I Think I Get It Now

I watched Little Girl Blue this weekend. I'm not a big Janis Joplin fan to be honest, don't get me wrong she was incredible and I can see that. I just generally don't enjoy listening to women singing. But I think I know now why so many incredible artists die so young. I think it's because they can truly only exist in their time. I don't think Janice would have survived the changes in people and society that came with the later 70's and 80's. She might have physically but emotionally I don't think she could have. I think the same applies to Morrison and Cobain too. I honestly can't picture them in any other time. Or maybe I'm just trying to rationalize early preventable deaths.

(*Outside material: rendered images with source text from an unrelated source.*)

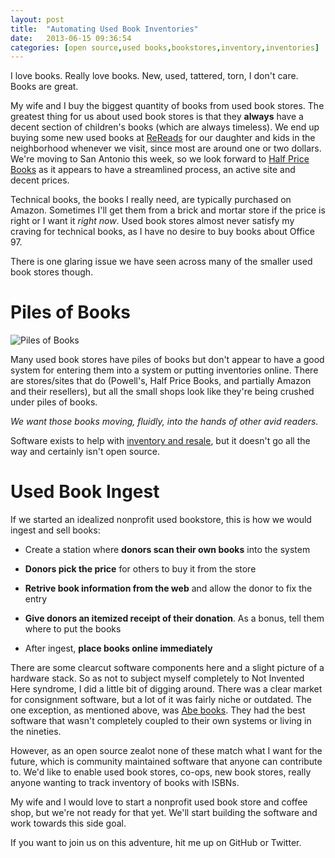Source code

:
 ```yaml
---
layout: post
title:  "Automating Used Book Inventories"
date:   2013-06-15 09:36:54
categories: [open source,used books,bookstores,inventory,inventories]
---
```


I love books. Really love books. New, used, tattered, torn, I don't care. Books are great.

My wife and I buy the biggest quantity of books from used book stores. The greatest thing for us about used book stores is that they **always** have a decent section of children's books (which are always timeless). We end up buying some new used books at [ReReads](http://rereadsonline.com/) for our daughter and kids in the neighborhood whenever we visit, since most are around one or two dollars. We're moving to San Antonio this week, so we look forward to [Half Price Books](http://www.hpb.com) as it appears to have a streamlined process, an active site and decent prices.

Technical books, the books I really need, are typically purchased on Amazon. Sometimes I'll get them from a brick and mortar store if the price is right or I want it *right now*. Used book stores almost never satisfy my craving for technical books, as I have no desire to buy books about Office 97.

There is one glaring issue we have seen across many of the smaller used book stores though.

# Piles of Books

![Piles of Books](http://i.imgur.com/kSmtbDI.jpg)

Many used book stores have piles of books but don't appear to have a good system for entering them into a system or putting inventories online. There are stores/sites that do (Powell's, Half Price Books, and partially Amazon and their resellers), but all the small shops look like they're being crushed under piles of books.

*We want those books moving, fluidly, into the hands of other avid readers.*

Software exists to help with [inventory and resale](http://www.abebooks.com/homebase/software-inventory-management-system-catalog/), but it doesn't go all the way and certainly isn't open source.

# Used Book Ingest

If we started an idealized nonprofit used bookstore, this is how we would ingest and sell books:

* Create a station where **donors scan their own books** into the system

* **Donors pick the price** for others to buy it from the store

* **Retrive book information from the web** and allow the donor to fix the entry

* **Give donors an itemized receipt of their donation**. As a bonus, tell them where to put the books

* After ingest, **place books online immediately**

There are some clearcut software components here and a slight picture of a hardware stack. So as not to subject myself completely to Not Invented Here syndrome, I did a little bit of digging around. There was a clear market for consignment software, but a lot of it was fairly niche or outdated. The one exception, as mentioned above, was [Abe books](http://www.abebooks.com/homebase/software-inventory-management-system-catalog/). They had the best software that wasn't completely coupled to their own systems or living in the nineties.

However, as an open source zealot none of these match what I want for the future, which is community maintained software that anyone can contribute to. We'd like to enable used book stores, co-ops, new book stores, really anyone wanting to track inventory of books with ISBNs.

My wife and I would love to start a nonprofit used book store and coffee shop, but we're not ready for that yet. We'll start building the software and work towards this side goal.

If you want to join us on this adventure, hit me up on GitHub or Twitter.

So I have to be honest, things aren't going well relationship-wise. I find myself less and less connected to both P&H. I haven't felt connected to H for a couple years. I can't handle her, she landed me in therapy. I'm not kidding. I think we're just too opposite to get along over the long term. She's extremely emotional and prone to spells of depression that take the joy (or any positive feeling) away from everyone around her. I could go into more but I don't think this is the right space to do that. Suffice to say I've separated from her emotionally and physically as often as possible (this is hard to do when you work and live with someone.) P was the reason I was wholeheartedly in the relationship but now that we work different shifts he's never around. I look forward to time with him on weekends but as you can imagine so does H. I don't blame her. What bothers me is that P will choose H over me every time. Logically it makes sense that he would, she is his wife but it still kinda hurts. Let me give you an example:

Sunday: I knew she was going to be having a bad day before I was fully awake. I refused to open my eyes and dozed for a while. I officially woke up about a half hour later when P  got up and left the room. From the bedroom I could hear them talking. I couldn't tell what they were talking about what but I heard her voice getting more and more intense and then she burst into tears. I was wide awake at this point but refused to leave the room. I'm was not getting in the middle of whatever emotional breakdown she decided to have. But I knew I wouldn't be seeing P for pretty much the rest of the day. I thought was confirmed a few minutes later when he came in and announced that they were taking the girls to a local park because she needed to get out. What could I say? He asked what I was going to do for the day (why? how the hell do I know) and I just replied that I'd find something to do. That was enough of an answer I guess because left the room and they were gone (like gone) before I was even down the hall. I looked around the house, talked to the dogs for a few minutes then headed to the beach for the day on my own at 9:45am. I heard nothing from either of them until I got home at 4:15pm. P seemed to be trying to reach out that night but at that point why bother? I ignored him. I don't want to be an after thought and I'm sick of being ignored just because I'm strong enough to handle being ignored. I know he calls her every night from work and they text throughout the day while she and I are at work. I get a texts a few times a week. A call once in a blue moon. Can I handle that? Absolutely. Do I like it? No, no I don't. It just highlights that we do not have an equal relationship and makes me wonder how much more effort I want to put into a relationship that will never be equal and with someone that drives me up a wall most of the time. It's difficult because I have put down some deep roots with this family. I do love P, very, very much. I love the kids (as crazy as they drive me) but today I'm leaning towards I need more. I shouldn't really have to fight for attention or be the one to always initiate any kind of sex. So how to disengage? And where to go? Or do I just need to chill out and wait for things will get better again?

I just don't know.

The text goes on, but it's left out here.